EXERCISE DESCRIPTION: Please print each entry below exactly as it reads.

Dataset entries
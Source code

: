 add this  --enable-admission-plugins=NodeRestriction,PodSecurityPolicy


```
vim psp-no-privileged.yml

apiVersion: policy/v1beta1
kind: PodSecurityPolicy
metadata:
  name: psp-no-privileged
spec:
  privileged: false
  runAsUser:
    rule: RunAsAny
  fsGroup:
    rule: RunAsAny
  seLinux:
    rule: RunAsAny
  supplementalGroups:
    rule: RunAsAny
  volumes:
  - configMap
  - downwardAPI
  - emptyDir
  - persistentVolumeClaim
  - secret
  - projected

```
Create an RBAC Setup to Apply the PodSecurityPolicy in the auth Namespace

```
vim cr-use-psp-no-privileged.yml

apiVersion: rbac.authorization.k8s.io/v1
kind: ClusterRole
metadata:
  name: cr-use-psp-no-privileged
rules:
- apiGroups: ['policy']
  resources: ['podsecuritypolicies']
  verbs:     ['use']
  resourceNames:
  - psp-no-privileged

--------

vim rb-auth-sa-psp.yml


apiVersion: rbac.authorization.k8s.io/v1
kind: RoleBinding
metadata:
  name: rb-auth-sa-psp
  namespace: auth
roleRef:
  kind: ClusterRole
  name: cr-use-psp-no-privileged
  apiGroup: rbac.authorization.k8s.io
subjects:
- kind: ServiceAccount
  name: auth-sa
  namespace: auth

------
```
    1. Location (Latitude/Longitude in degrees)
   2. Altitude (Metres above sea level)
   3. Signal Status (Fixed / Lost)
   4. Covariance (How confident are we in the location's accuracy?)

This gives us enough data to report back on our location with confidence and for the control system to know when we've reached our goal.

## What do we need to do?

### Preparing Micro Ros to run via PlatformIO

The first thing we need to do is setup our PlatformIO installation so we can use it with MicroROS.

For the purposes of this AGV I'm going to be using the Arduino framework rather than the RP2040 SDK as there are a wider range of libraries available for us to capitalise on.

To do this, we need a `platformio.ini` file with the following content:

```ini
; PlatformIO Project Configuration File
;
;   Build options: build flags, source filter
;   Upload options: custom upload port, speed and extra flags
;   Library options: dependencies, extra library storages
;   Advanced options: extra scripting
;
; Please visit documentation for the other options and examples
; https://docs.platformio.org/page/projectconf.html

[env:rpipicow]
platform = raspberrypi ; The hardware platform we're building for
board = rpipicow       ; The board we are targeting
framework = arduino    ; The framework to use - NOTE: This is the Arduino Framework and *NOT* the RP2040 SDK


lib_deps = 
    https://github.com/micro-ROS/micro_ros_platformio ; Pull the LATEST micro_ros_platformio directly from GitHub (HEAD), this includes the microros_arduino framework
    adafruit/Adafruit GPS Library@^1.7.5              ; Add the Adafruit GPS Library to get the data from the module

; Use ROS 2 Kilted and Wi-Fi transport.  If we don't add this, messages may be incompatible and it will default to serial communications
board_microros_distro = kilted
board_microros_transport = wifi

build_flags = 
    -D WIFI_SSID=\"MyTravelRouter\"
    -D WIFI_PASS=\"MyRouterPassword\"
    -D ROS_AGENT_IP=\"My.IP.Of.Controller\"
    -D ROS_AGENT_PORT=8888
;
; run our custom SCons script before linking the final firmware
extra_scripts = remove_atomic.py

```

YOUR SOLUTION:
Source code

: add this  --enable-admission-plugins=NodeRestriction,PodSecurityPolicy


```
vim psp-no-privileged.yml

apiVersion: policy/v1beta1
kind: PodSecurityPolicy
metadata:
  name: psp-no-privileged
spec:
  privileged: false
  runAsUser:
    rule: RunAsAny
  fsGroup:
    rule: RunAsAny
  seLinux:
    rule: RunAsAny
  supplementalGroups:
    rule: RunAsAny
  volumes:
  - configMap
  - downwardAPI
  - emptyDir
  - persistentVolumeClaim
  - secret
  - projected

```
Create an RBAC Setup to Apply the PodSecurityPolicy in the auth Namespace

```
vim cr-use-psp-no-privileged.yml

apiVersion: rbac.authorization.k8s.io/v1
kind: ClusterRole
metadata:
  name: cr-use-psp-no-privileged
rules:
- apiGroups: ['policy']
  resources: ['podsecuritypolicies']
  verbs:     ['use']
  resourceNames:
  - psp-no-privileged

--------

vim rb-auth-sa-psp.yml


apiVersion: rbac.authorization.k8s.io/v1
kind: RoleBinding
metadata:
  name: rb-auth-sa-psp
  namespace: auth
roleRef:
  kind: ClusterRole
  name: cr-use-psp-no-privileged
  apiGroup: rbac.authorization.k8s.io
subjects:
- kind: ServiceAccount
  name: auth-sa
  namespace: auth

------
```
    1. Location (Latitude/Longitude in degrees)
   2. Altitude (Metres above sea level)
   3. Signal Status (Fixed / Lost)
   4. Covariance (How confident are we in the location's accuracy?)

This gives us enough data to report back on our location with confidence and for the control system to know when we've reached our goal.

## What do we need to do?

### Preparing Micro Ros to run via PlatformIO

The first thing we need to do is setup our PlatformIO installation so we can use it with MicroROS.

For the purposes of this AGV I'm going to be using the Arduino framework rather than the RP2040 SDK as there are a wider range of libraries available for us to capitalise on.

To do this, we need a `platformio.ini` file with the following content:

```ini
; PlatformIO Project Configuration File
;
;   Build options: build flags, source filter
;   Upload options: custom upload port, speed and extra flags
;   Library options: dependencies, extra library storages
;   Advanced options: extra scripting
;
; Please visit documentation for the other options and examples
; https://docs.platformio.org/page/projectconf.html

[env:rpipicow]
platform = raspberrypi ; The hardware platform we're building for
board = rpipicow       ; The board we are targeting
framework = arduino    ; The framework to use - NOTE: This is the Arduino Framework and *NOT* the RP2040 SDK


lib_deps = 
    https://github.com/micro-ROS/micro_ros_platformio ; Pull the LATEST micro_ros_platformio directly from GitHub (HEAD), this includes the microros_arduino framework
    adafruit/Adafruit GPS Library@^1.7.5              ; Add the Adafruit GPS Library to get the data from the module

; Use ROS 2 Kilted and Wi-Fi transport.  If we don't add this, messages may be incompatible and it will default to serial communications
board_microros_distro = kilted
board_microros_transport = wifi

build_flags = 
    -D WIFI_SSID=\"MyTravelRouter\"
    -D WIFI_PASS=\"MyRouterPassword\"
    -D ROS_AGENT_IP=\"My.IP.Of.Controller\"
    -D ROS_AGENT_PORT=8888
;
; run our custom SCons script before linking the final firmware
extra_scripts = remove_atomic.py

```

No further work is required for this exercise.